■ Data supplied:
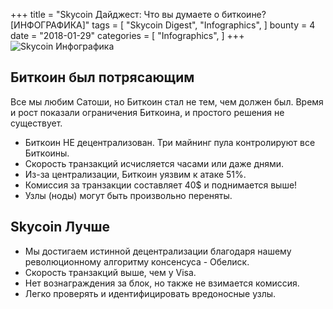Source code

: +++
title = "Skycoin Дайджест: Что вы думаете о биткоине? [ИНФОГРАФИКА]"
tags = [
    "Skycoin Digest",
    "Infographics",
]
bounty = 4
date = "2018-01-29"
categories = [
    "Infographics",
]
+++
![Skycoin Инфографика](/img/What-do-you-think-about-Bitcoin.jpg)

## Биткоин был потрясающим

Все мы любим Сатоши, но Биткоин стал не тем, чем должен был. Время и рост показали ограничения Биткоина, и простого решения не существует.

  * Биткоин НЕ децентрализован. Три майнинг пула контролируют все Биткоины.
  * Скорость транзакций исчисляется часами или даже днями.
  * Из-за централизации, Биткоин уязвим к атаке 51%.
  * Комиссия за транзакции составляет 40$ и поднимается выше!
  * Узлы (ноды) могут быть произвольно переняты.

## Skycoin Лучше

  * Мы достигаем истинной децентрализации благодаря
    нашему революционному алгоритму консенсуса - Обелиск.
  * Скорость транзакций выше, чем у Visa.
  * Нет вознаграждения за блок, но также не взимается комиссия.
  * Легко проверять и идентифицировать вредоносные узлы.
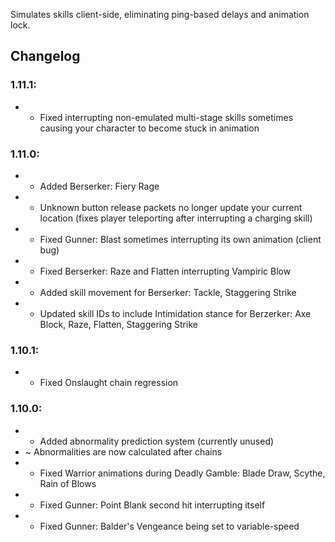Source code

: Simulates skills client-side, eliminating ping-based delays and animation lock.

## Changelog
### 1.11.1:
 * * Fixed interrupting non-emulated multi-stage skills sometimes causing your character to become stuck in animation
### 1.11.0:
 * + Added Berserker: Fiery Rage
 * * Unknown button release packets no longer update your current location (fixes player teleporting after interrupting a charging skill)
 * * Fixed Gunner: Blast sometimes interrupting its own animation (client bug)
 * * Fixed Berserker: Raze and Flatten interrupting Vampiric Blow
 * * Added skill movement for Berserker: Tackle, Staggering Strike
 * * Updated skill IDs to include Intimidation stance for Berzerker: Axe Block, Raze, Flatten, Staggering Strike

### 1.10.1:
 * * Fixed Onslaught chain regression

### 1.10.0:
 * + Added abnormality prediction system (currently unused)
 * ~ Abnormalities are now calculated after chains
 * * Fixed Warrior animations during Deadly Gamble: Blade Draw, Scythe, Rain of Blows
 * * Fixed Gunner: Point Blank second hit interrupting itself
 * * Fixed Gunner: Balder's Vengeance being set to variable-speed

■ Problem: Take the lines from the start of the entries through the line containing "animation (client bug)" and set them down exactly, leaving out every picture.

■ Reply:
Source code

: +++
title = "Skycoin Дайджест: Что вы думаете о биткоине? [ИНФОГРАФИКА]"
tags = [
    "Skycoin Digest",
    "Infographics",
]
bounty = 4
date = "2018-01-29"
categories = [
    "Infographics",
]
+++
![Skycoin Инфографика](/img/What-do-you-think-about-Bitcoin.jpg)

## Биткоин был потрясающим

Все мы любим Сатоши, но Биткоин стал не тем, чем должен был. Время и рост показали ограничения Биткоина, и простого решения не существует.

  * Биткоин НЕ децентрализован. Три майнинг пула контролируют все Биткоины.
  * Скорость транзакций исчисляется часами или даже днями.
  * Из-за централизации, Биткоин уязвим к атаке 51%.
  * Комиссия за транзакции составляет 40$ и поднимается выше!
  * Узлы (ноды) могут быть произвольно переняты.

## Skycoin Лучше

  * Мы достигаем истинной децентрализации благодаря
    нашему революционному алгоритму консенсуса - Обелиск.
  * Скорость транзакций выше, чем у Visa.
  * Нет вознаграждения за блок, но также не взимается комиссия.
  * Легко проверять и идентифицировать вредоносные узлы.
Source code

: Simulates skills client-side, eliminating ping-based delays and animation lock.

## Changelog
### 1.11.1:
 * * Fixed interrupting non-emulated multi-stage skills sometimes causing your character to become stuck in animation
### 1.11.0:
 * + Added Berserker: Fiery Rage
 * * Unknown button release packets no longer update your current location (fixes player teleporting after interrupting a charging skill)
 * * Fixed Gunner: Blast sometimes interrupting its own animation (client bug)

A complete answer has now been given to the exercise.